*** Begin section ***

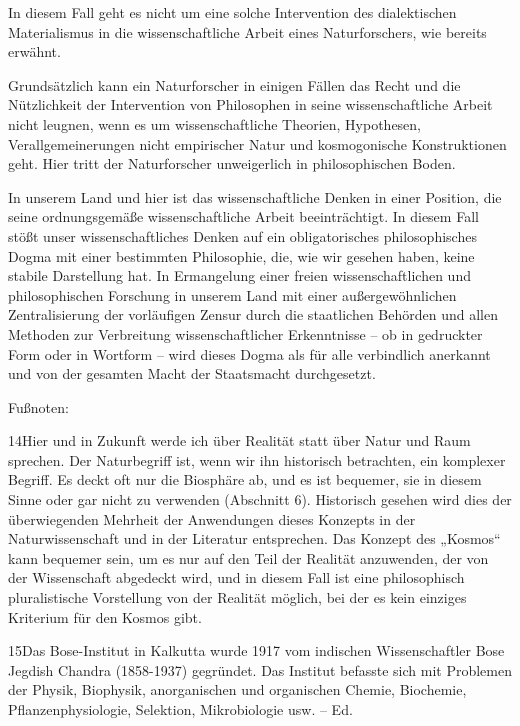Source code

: \documentclass[11pt,a4paper]{book}
\begin{document}
In diesem Fall geht es nicht um eine solche Intervention des dialektischen Materialismus in die wissenschaftliche Arbeit eines Naturforschers, wie bereits erwähnt.



Grundsätzlich kann ein Naturforscher in einigen Fällen das Recht und die Nützlichkeit der Intervention von Philosophen in seine wissenschaftliche Arbeit nicht leugnen, wenn es um wissenschaftliche Theorien, Hypothesen, Verallgemeinerungen nicht empirischer Natur und kosmogonische Konstruktionen geht. Hier tritt der Naturforscher unweigerlich in philosophischen Boden.



In unserem Land und hier ist das wissenschaftliche Denken in einer Position, die seine ordnungsgemäße wissenschaftliche Arbeit beeinträchtigt. In diesem Fall stößt unser wissenschaftliches Denken auf ein obligatorisches philosophisches Dogma mit einer bestimmten Philosophie, die, wie wir gesehen haben, keine stabile Darstellung hat. In Ermangelung einer freien wissenschaftlichen und philosophischen Forschung in unserem Land mit einer außergewöhnlichen Zentralisierung der vorläufigen Zensur durch die staatlichen Behörden und allen Methoden zur Verbreitung wissenschaftlicher Erkenntnisse -- ob in gedruckter Form oder in Wortform -- wird dieses Dogma als für alle verbindlich anerkannt und von der gesamten Macht der Staatsmacht durchgesetzt.



Fußnoten:



14Hier und in Zukunft werde ich über Realität statt über Natur und Raum sprechen. Der Naturbegriff ist, wenn wir ihn historisch betrachten, ein komplexer Begriff. Es deckt oft nur die Biosphäre ab, und es ist bequemer, sie in diesem Sinne oder gar nicht zu verwenden (Abschnitt 6). Historisch gesehen wird dies der überwiegenden Mehrheit der Anwendungen dieses Konzepts in der Naturwissenschaft und in der Literatur entsprechen. Das Konzept des „Kosmos“ kann bequemer sein, um es nur auf den Teil der Realität anzuwenden, der von der Wissenschaft abgedeckt wird, und in diesem Fall ist eine philosophisch pluralistische Vorstellung von der Realität möglich, bei der es kein einziges Kriterium für den Kosmos gibt.



15Das Bose-Institut in Kalkutta wurde 1917 vom indischen Wissenschaftler Bose Jegdish Chandra (1858-1937) gegründet. Das Institut befasste sich mit Problemen der Physik, Biophysik, anorganischen und organischen Chemie, Biochemie, Pflanzenphysiologie, Selektion, Mikrobiologie usw. -- Ed.
\end{document}
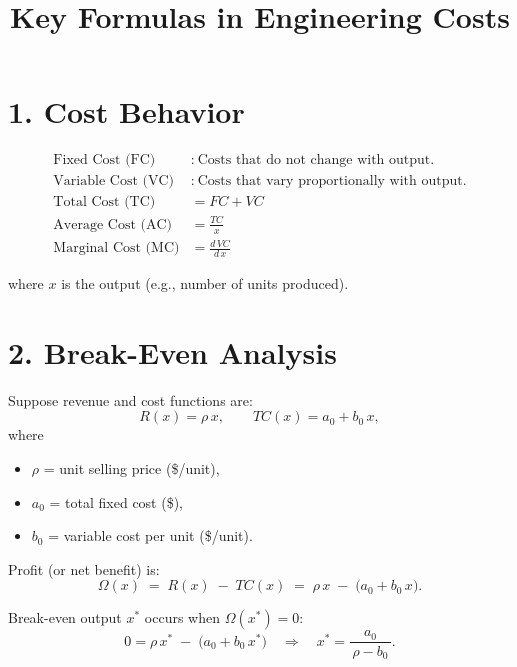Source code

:\documentclass[11pt]{article}
\title{Key Formulas in Engineering Costs}
\author{}
\date{}
\begin{document}
\maketitle

\section*{1. Cost Behavior}

\begin{align}
  \text{Fixed Cost (FC)} &:\ \text{Costs that do not change with output.} \nonumber \\
  \text{Variable Cost (VC)} &:\ \text{Costs that vary proportionally with output.} \nonumber \\
  \text{Total Cost (TC)} &= FC + VC \label{eq:tc} \\
  \text{Average Cost (AC)} &= \frac{TC}{x} \label{eq:ac} \\
  \text{Marginal Cost (MC)} &= \frac{d\,VC}{d\,x} \label{eq:mc}
\end{align}

\noindent where \( x \) is the output (e.g., number of units produced).

\section*{2. Break-Even Analysis}

Suppose revenue and cost functions are:
\[
  R(x) = \rho \, x, 
  \qquad
  TC(x) = a_0 + b_0 \, x,
\]
where
\begin{itemize}
  \item \(\rho\) = unit selling price (\$/unit),
  \item \(a_0\) = total fixed cost (\$),
  \item \(b_0\) = variable cost per unit (\$/unit).
\end{itemize}

\noindent Profit (or net benefit) is:
\begin{equation}
  \Omega(x) \;=\; R(x) \;-\; TC(x) \;=\; \rho\,x \;-\; \bigl(a_0 + b_0\,x\bigr).
\end{equation}

\noindent Break-even output \( x^* \) occurs when \( \Omega(x^*) = 0 \):
\begin{equation}
  0 = \rho\,x^* \;-\; \bigl(a_0 + b_0\,x^*\bigr)
  \quad\Longrightarrow\quad
  x^* 
  = \frac{a_0}{\,\rho - b_0\,}.
  \label{eq:breakeven}
\end{equation}
\end{document}
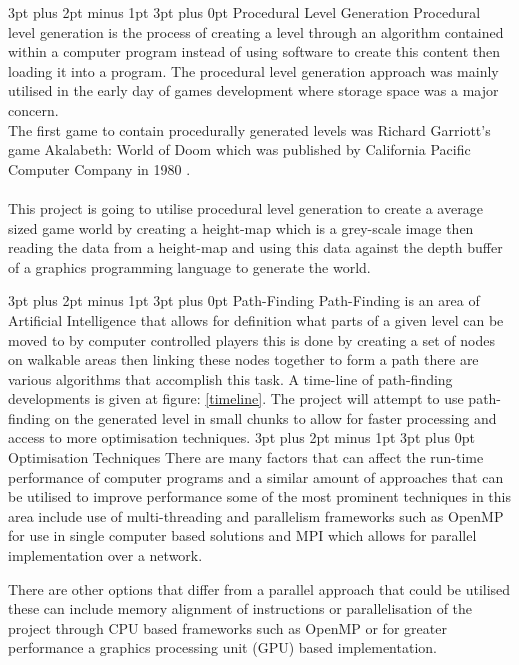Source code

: \documentclass[12pt,a4paper]{article}
\makeatletter
\renewcommand\subsection{\@startsection {subsection}{1}{2mm} %
                               {3pt plus 2pt minus 1pt} %
                               {3pt plus 0pt} %
                               {\normalfont\bfseries}}
\makeatother
\begin{document}
\subsection{Procedural Level Generation}
Procedural level generation is the process of creating a level through an algorithm contained within a computer program instead of using software to create this content then loading it into a program. The procedural level generation approach was mainly utilised in the early day of games development where storage space was a major concern.\\The first game to contain procedurally generated levels was Richard Garriott's  game Akalabeth: World of Doom which was published by California Pacific Computer Company in 1980 \cite{Akalabeth}.\\\\This project is going to utilise procedural level generation to create a average sized game world by creating a height-map which is a grey-scale image then reading the data from a height-map and using this data against the depth buffer of a graphics programming language to generate the world.

\subsection{Path-Finding}
Path-Finding is an area of Artificial Intelligence that allows for definition what parts of a given level can be moved to by computer controlled players this is done by creating a set of nodes on walkable areas then linking these nodes together to form a path there are various algorithms that accomplish this task. A time-line of path-finding developments is given at figure: \ref{timeline}. The project will attempt to use path-finding on the generated level in small chunks to allow for faster processing and access to more optimisation techniques.  
\subsection{Optimisation Techniques}
There are many factors that can affect the run-time performance of computer programs and a similar amount of approaches that can be utilised to improve performance some of the most prominent techniques in this area include use of multi-threading and parallelism frameworks such as OpenMP for use in single computer based solutions and MPI which allows for parallel implementation over a network.

There are other options that differ from a parallel approach that could be utilised these can include memory alignment of instructions or parallelisation of the project through CPU based frameworks such as OpenMP or for greater performance a graphics processing unit (GPU) based implementation.      
\end{document}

*** End section ***

Work request ▸
Print the data exactly, from its first line to the line containing "In diesem Fall geht", both included. Omit the pictures.

Answer section ▸
Source code

: \documentclass[11pt,a4paper]{book}
\begin{document}
In diesem Fall geht es nicht um eine solche Intervention des dialektischen Materialismus in die wissenschaftliche Arbeit eines Naturforschers, wie bereits erwähnt.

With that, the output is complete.